Dua kali mengalami pindahan di Singapur juga mengasah kemampuan saya dalam hal packing-packingan. Oh tentu saja itu juga mengasah ke-tega-an saya dalam membuang barang-barang yang sebenernya gak penting-penting amat. Singapur juga memberi saya banyak pelajaran tentang susahnya mencari tempat tinggal yang pas di hati dan yang lebih penting pas di kantong :D. Mantengin gumtree tiap hari, nelponin agen buat viewing, malem-malem viewing rumah, dan yang gak kalah bikin stress nyari-nyari flatmates buat sharing :D.

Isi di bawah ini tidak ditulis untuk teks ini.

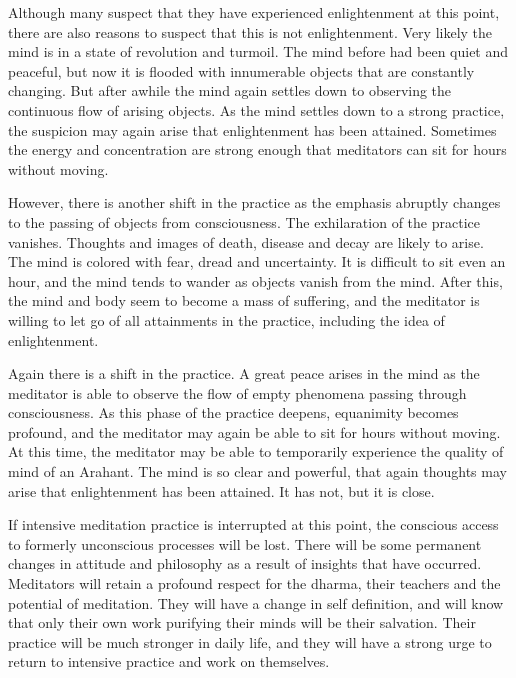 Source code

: \documentclass[a5paper,10pt,english]{book}
\begin{document}
\sphinxAtStartPar
Although many suspect that they have experienced enlightenment at this
point, there are also reasons to suspect that this is not enlightenment.
Very likely the mind is in a state of revolution and turmoil. The mind
before had been quiet and peaceful, but now it is flooded with
innumerable objects that are constantly changing. But after awhile the
mind again settles down to observing the continuous flow of arising
objects. As the mind settles down to a strong practice, the suspicion
may again arise that enlightenment has been attained. Sometimes the
energy and concentration are strong enough that meditators can sit for
hours without moving.

\sphinxAtStartPar
However, there is another shift in the practice as the emphasis abruptly
changes to the passing of objects from consciousness. The exhilaration
of the practice vanishes. Thoughts and images of death, disease and
decay are likely to arise. The mind is colored with fear, dread and
uncertainty. It is difficult to sit even an hour, and the mind tends to
wander as objects vanish from the mind. After this, the mind and body
seem to become a mass of suffering, and the meditator is willing to let
go of all attainments in the practice, including the idea of
enlightenment.

\sphinxAtStartPar
Again there is a shift in the practice. A great peace arises in the mind
as the meditator is able to observe the flow of empty phenomena passing
through consciousness. As this phase of the practice deepens, equanimity
becomes profound, and the meditator may again be able to sit for hours
without moving. At this time, the meditator may be able to temporarily
experience the quality of mind of an Arahant. The mind is so clear and
powerful, that again thoughts may arise that enlightenment has been
attained. It has not, but it is close.

\sphinxAtStartPar
If intensive meditation practice is interrupted at this point, the
conscious access to formerly unconscious processes will be lost. There
will be some permanent changes in attitude and philosophy as a result of
insights that have occurred. Meditators will retain a profound respect
for the dharma, their teachers and the potential of meditation. They
will have a change in self definition, and will know that only their own
work purifying their minds will be their salvation. Their practice will
be much stronger in daily life, and they will have a strong urge to
return to intensive practice and work on themselves.
\end{document}
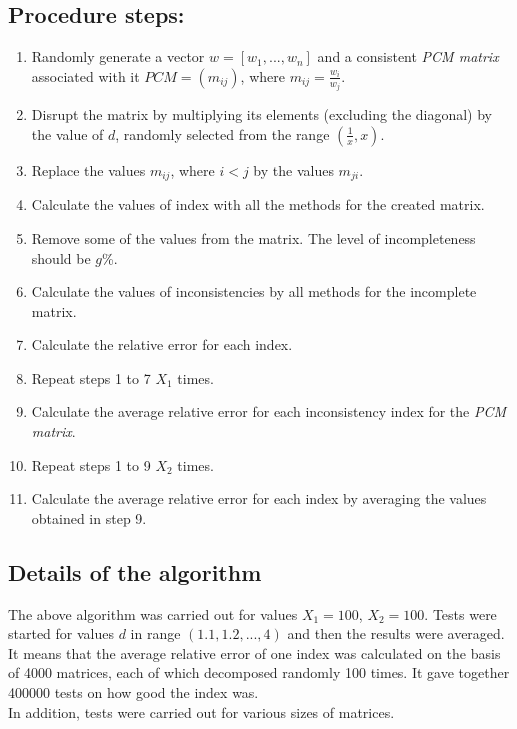 \subsection{Procedure steps:}
\begin{enumerate}
\item Randomly generate a vector $w=[w_{1},...,w_{n}]$ and a consistent \textit{PCM matrix} associated with it $PCM=\left(m_{ij}\right)$, where $m_{ij}=\frac{w_{i}}{w_{j}}$.
\item Disrupt the matrix by multiplying its elements (excluding the diagonal) by the value of $d$, randomly selected from the range $\left(\frac{1}{x},x\right)$.

\item Replace the values $m_{ij}$, where $i<j$ by the values $m_{ji}$.

\item Calculate the values of index with all the methods for the created matrix.

\item Remove some of the values from the matrix. The level of incompleteness should be $g$\%.

\item Calculate the values of inconsistencies by all methods for the incomplete matrix.

\item Calculate the relative error for each index.

\item Repeat steps 1 to 7 $X_{1}$ times.

\item Calculate the average relative error for each inconsistency index for the \textit{PCM matrix}.

\item Repeat steps 1 to 9 $X_{2}$ times.

\item Calculate the average relative error for each index by averaging the values obtained in step 9.

\end{enumerate}


\subsection{Details of the algorithm}
The above algorithm was carried out for values $X_{1}=100$, $X_{2}=100$. Tests were started for values $d$ in range $\left(1.1,1.2,...,4\right)$ and then the results were averaged. It means that the average relative error of one index was calculated on the basis of 4000 matrices, each of which decomposed randomly 100 times. It gave together 400000 tests on how good the index was. 
\\
In addition, tests were carried out for various sizes of matrices.

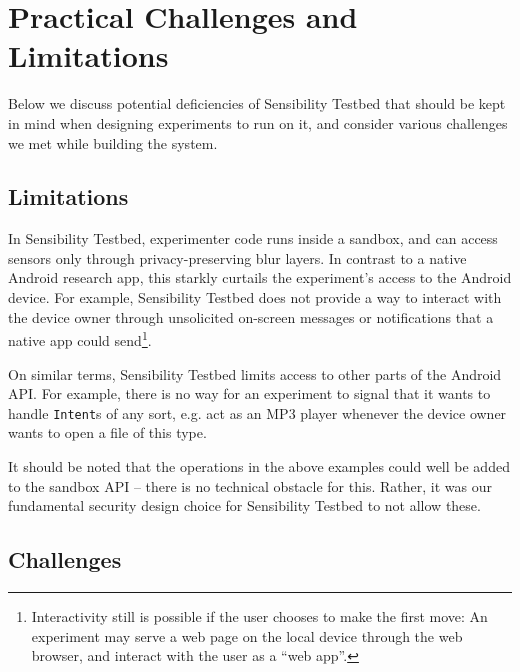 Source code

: \section{Practical Challenges and Limitations}\label{sec-limitation}

Below we discuss potential deficiencies of Sensibility Testbed 
that should be kept in mind when designing experiments to run on it, 
and consider various challenges we met while building the system.

\subsection{Limitations}\label{subsec-limitations}
In Sensibility Testbed, experimenter code runs inside a sandbox, and 
can access sensors only through privacy-preserving blur layers. 
In contrast to a native Android research app, this starkly curtails 
the experiment's access to the Android device. For example, Sensibility 
Testbed does not provide a way to interact with the device owner 
through unsolicited on-screen messages or notifications that a native 
app could send\footnote{Interactivity still is possible if the user 
chooses to make the first move: An experiment may serve a web page on 
the local device through the web browser, and interact with the user 
as a ``web app''.}. 

On similar terms, Sensibility Testbed limits access to other parts 
of the Android API. For example, there is no way for an experiment to 
signal that it wants to handle \texttt{Intent}s of any sort, e.g. 
act as an MP3 player whenever the device owner wants to open a file 
of this type.

It should be noted that the operations in the above examples 
could well be added to the sandbox API -- there is no technical 
obstacle for this. Rather, it was our fundamental security design 
choice for Sensibility Testbed to not allow these.


\subsection{Challenges}\label{subsec-challenges}

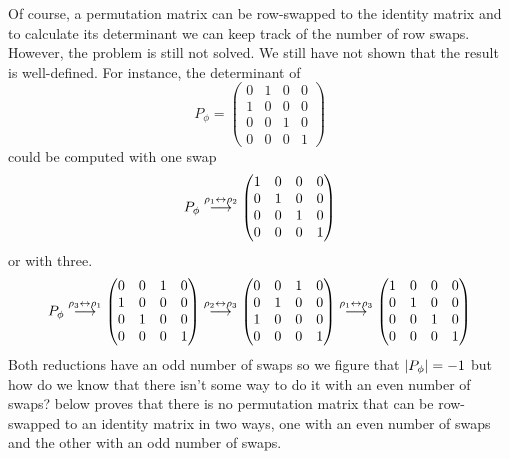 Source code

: Of course, a permutation matrix can be row-swapped to the identity matrix
and to calculate its determinant we can keep track of the number of row swaps.
However, the problem is still not solved.
We still have not shown that the result is well-defined.
For instance, the determinant of
\begin{equation*}
   P_{\phi}=
   \begin{pmatrix}
      0  &1  &0  &0 \\
      1  &0  &0  &0 \\
      0  &0  &1  &0 \\
      0  &0  &0  &1
   \end{pmatrix}
\end{equation*}
could be computed with one swap
\begin{equation*}
   P_{\phi}
   \mathrel{ \mathop{\longrightarrow}\limits^{\rho_1\leftrightarrow\rho_2\mathstrut}_{ \begin{subarray}{l} \relax \end{subarray}}}
   \begin{pmatrix}
      1  &0  &0  &0 \\
      0  &1  &0  &0 \\
      0  &0  &1  &0 \\
      0  &0  &0  &1
   \end{pmatrix}
\end{equation*}
or with three.
\begin{equation*}
   P_{\phi}
   \mathrel{ \mathop{\longrightarrow}\limits^{\rho_3\leftrightarrow\rho_1\mathstrut}_{ \begin{subarray}{l} \relax \end{subarray}}}
   \begin{pmatrix}
      0  &0  &1  &0 \\
      1  &0  &0  &0 \\
      0  &1  &0  &0 \\
      0  &0  &0  &1
   \end{pmatrix}
   \mathrel{ \mathop{\longrightarrow}\limits^{\rho_2\leftrightarrow\rho_3\mathstrut}_{ \begin{subarray}{l} \relax \end{subarray}}}
   \begin{pmatrix}
      0  &0  &1  &0 \\
      0  &1  &0  &0 \\
      1  &0  &0  &0 \\
      0  &0  &0  &1
   \end{pmatrix}
   \mathrel{ \mathop{\longrightarrow}\limits^{\rho_1\leftrightarrow\rho_3\mathstrut}_{ \begin{subarray}{l} \relax \end{subarray}}}
   \begin{pmatrix}
      1  &0  &0  &0 \\
      0  &1  &0  &0 \\
      0  &0  &1  &0 \\
      0  &0  &0  &1
   \end{pmatrix}
\end{equation*}
Both reductions
have an odd number of swaps so we figure that \( \deter{P_{\phi}}=-1 \)
but how do we know that there isn't some way to do it with an even number of
swaps?
 below proves 
that there is no permutation matrix
that can be row-swapped to an identity matrix in two ways, one with 
an even number of swaps and the other with an odd number of swaps.

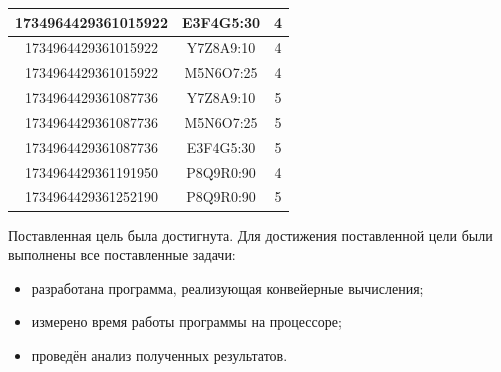 \begin{table}[h]
\begin{tabular}{| c | c | c |}
		1734964429361015922 & E3F4G5:30 & 4 \\\hline
		1734964429361015922 & Y7Z8A9:10 & 4 \\\hline		
		1734964429361015922 & M5N6O7:25 & 4 \\\hline
		1734964429361087736 & Y7Z8A9:10 & 5 \\\hline
		1734964429361087736 & M5N6O7:25 & 5 \\\hline
		1734964429361087736 & E3F4G5:30 & 5 \\\hline
		1734964429361191950 & P8Q9R0:90 & 4 \\\hline
		1734964429361252190 & P8Q9R0:90 & 5 \\\hline
	\end{tabular}
\end{table}


Поставленная цель была достигнута.
Для достижения поставленной цели были выполнены все поставленные задачи:
\begin{itemize}[label=---]
	\item разработана программа, реализующая конвейерные вычисления;
	\item измерено время работы программы на процессоре;
	\item проведён анализ полученных результатов.
\end{itemize}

Nah, di Singapur pula saya pertama kali ngalamin kejadian di datangin debt collector tiap malem (yang tiap malem ini terjadi selama lima hari berturut-turut). Saya yang polos ini gak menyangka bakal ngerasain “teror” debt collector dan juga “Ah Long”. Padahal bukan kami yang berhutang ya, tapi sensasi “ngeri”nya juga kian berasa. Saya pernah tuh di datengin debt collector jam SETENGAH SEBELAS MALAM. Kebetulan suami saya saat itu belum pulang dan sulit dihubungi. Tinggal-lah saya dengan segenap kekuatan yang saya miliki (lebay :D) menghadapi orang yang malam-malam menggedor pintu rumah tersebut.

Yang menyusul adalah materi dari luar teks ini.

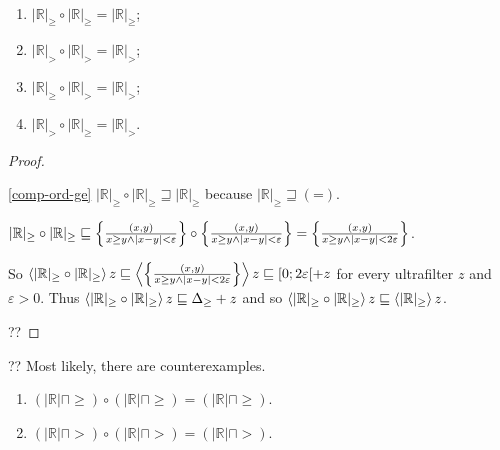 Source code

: 
\begin{prop}
~
\begin{enumerate}
\item\label{comp-ord-ge} $| \mathbb{R} |_{\geq} \circ | \mathbb{R} |_{\geq} = | \mathbb{R} |_{\geq}$;
\item\label{comp-ord-gt} $| \mathbb{R} |_{>} \circ | \mathbb{R} |_{>} = | \mathbb{R} |_{>}$;
\item\label{comp-ord-gt} $| \mathbb{R} |_{\geq} \circ | \mathbb{R} |_{>} = | \mathbb{R} |_{>}$;
\item\label{comp-ord-gt} $| \mathbb{R} |_{>} \circ | \mathbb{R} |_{\geq} = | \mathbb{R} |_{>}$.
\end{enumerate}  
\end{prop}

\begin{proof}
~
\begin{widedisorder}
\item[\ref{comp-ord-ge}]
  $| \mathbb{R} |_{\geq} \circ | \mathbb{R} |_{\geq} \sqsupseteq |
  \mathbb{R} |_{\geq}$ because $| \mathbb{R} |_{\geq} \sqsupseteq
  {(\mathord{=})}$.
  
  $| \mathbb{R} |_{\geq} \circ | \mathbb{R} |_{\geq} \sqsubseteq \left\{ \frac{ (x,
  y) }{ x \geq y \wedge | x - y | < \varepsilon
  }\right\} \circ \left\{ \frac{ (x, y) }{ x \geq y \wedge |
  x - y | < \varepsilon }\right\} = \left\{ \frac{ (x, y) }{
  x \geq y \wedge | x - y | < 2 \varepsilon }\right\}$.
  
  So $\left\langle  | \mathbb{R} |_{\geq} \circ | \mathbb{R} |_{\geq} \right\rangle z
  \sqsubseteq \left\langle  \left\{ \frac{ (x, y) }{ x \geq y
  \wedge | x - y | < 2 \varepsilon }\right\} \right\rangle z \sqsubseteq [0 ; 2
  \varepsilon [+ z$ for every ultrafilter $z$ and $\varepsilon > 0$. Thus
  $\left\langle  | \mathbb{R} |_{\geq} \circ | \mathbb{R} |_{\geq} \right\rangle z
  \sqsubseteq \Delta_{\geq} + z$ and so $\left\langle  | \mathbb{R} |_{\geq} \circ |
  \mathbb{R} |_{\geq} \right\rangle z \sqsubseteq \left\langle  | \mathbb{R} |_{\geq}
  \right\rangle z$.
\end{widedisorder}
??
\end{proof}

\begin{prop}
?? Most likely, there are counterexamples.
\begin{enumerate}
\item $(|\mathbb{R}| \sqcap {\geq}) \circ (|\mathbb{R}| \sqcap {\geq}) = (|\mathbb{R}| \sqcap {\geq})$.
\item $(|\mathbb{R}| \sqcap {>}) \circ (|\mathbb{R}| \sqcap {>}) = (|\mathbb{R}| \sqcap {>})$.
\end{enumerate}
\end{prop}

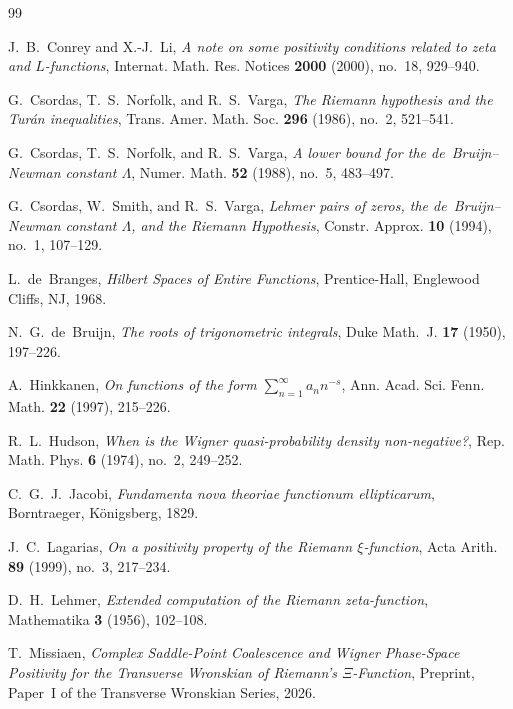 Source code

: \documentclass[11pt,reqno]{amsart}
\theoremstyle{definition}
\theoremstyle{remark}
\numberwithin{equation}{section}
\begin{document}
\begin{thebibliography}{99}

J.~B.~Conrey and X.-J.~Li,
\emph{A note on some positivity conditions related to zeta and $L$-functions},
Internat. Math. Res. Notices \textbf{2000} (2000), no.~18, 929--940.

G.~Csordas, T.~S.~Norfolk, and R.~S.~Varga,
\emph{The Riemann hypothesis and the Tur\'an inequalities},
Trans. Amer. Math. Soc. \textbf{296} (1986), no.~2, 521--541.

G.~Csordas, T.~S.~Norfolk, and R.~S.~Varga,
\emph{A lower bound for the de~Bruijn--Newman constant $\Lambda$},
Numer. Math. \textbf{52} (1988), no.~5, 483--497.

G.~Csordas, W.~Smith, and R.~S.~Varga,
\emph{Lehmer pairs of zeros, the de~Bruijn--Newman constant $\Lambda$, and the Riemann Hypothesis},
Constr. Approx. \textbf{10} (1994), no.~1, 107--129.

L.~de~Branges,
\emph{Hilbert Spaces of Entire Functions},
Prentice-Hall, Englewood Cliffs, NJ, 1968.

N.~G.~de~Bruijn,
\emph{The roots of trigonometric integrals},
Duke Math.~J. \textbf{17} (1950), 197--226.

A.~Hinkkanen,
\emph{On functions of the form $\sum_{n=1}^{\infty} a_n n^{-s}$},
Ann. Acad. Sci. Fenn. Math. \textbf{22} (1997), 215--226.

R.~L.~Hudson,
\emph{When is the Wigner quasi-probability density non-negative?},
Rep. Math. Phys. \textbf{6} (1974), no.~2, 249--252.

C.~G.~J.~Jacobi,
\emph{Fundamenta nova theoriae functionum ellipticarum},
Borntraeger, K\"onigsberg, 1829.

J.~C.~Lagarias,
\emph{On a positivity property of the Riemann $\xi$-function},
Acta Arith. \textbf{89} (1999), no.~3, 217--234.

D.~H.~Lehmer,
\emph{Extended computation of the Riemann zeta-function},
Mathematika \textbf{3} (1956), 102--108.

T.~Missiaen,
\emph{Complex Saddle-Point Coalescence and Wigner Phase-Space Positivity for the Transverse Wronskian of Riemann's $\Xi$-Function},
Preprint, Paper~I of the Transverse Wronskian Series, 2026.


\end{thebibliography}
\end{document}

Sebenernya sih ya, mereka gak serem-serem amat. Cuma secara psikologis entah kenapa saya sudah merasa kalah, hahaha. Oh ya, selain orang yang menggedor-gedor pintu untuk menagih hutang, kami juga pernah sekali mengalami teror “Ah Long”. Seperti teror Ah Long di sana pada umumnya, pintu dan tembok apartemen kami pun dilempar cat saat kami keluar rumah di hari minggu. Yes, hal tersebutlah yang juga membuat kami pertama kali berurusan dengan polisi. Karena teror tersebut merupakan suatu tindak kejahatan, jadinya pak polisi yang ditelpon sama tetangga kami pun datang ke apartemen kami dan membuat laporan kejadian perkara. Untungnya teror “Ah Long” nya cuma terjadi sekali, fyuuuuh.

Kalo sekarang inget kejadian itu bikin ketawa. Ternyata di Singapur juga bisa terjadi tipu menipu dalam menyewa apartemen, ya (kami anggap owner kami ini menipu karena ia bersembunyi dari para penagih hutang dan menyewakan apartemennya ke orang lain). So, hati-hati ya teman-teman dalam memilih tempat tinggal dan juga owner :D.

Segini dulu deh ceritanya. Insya Allah nanti disambung lagi dengan cerita lainnya.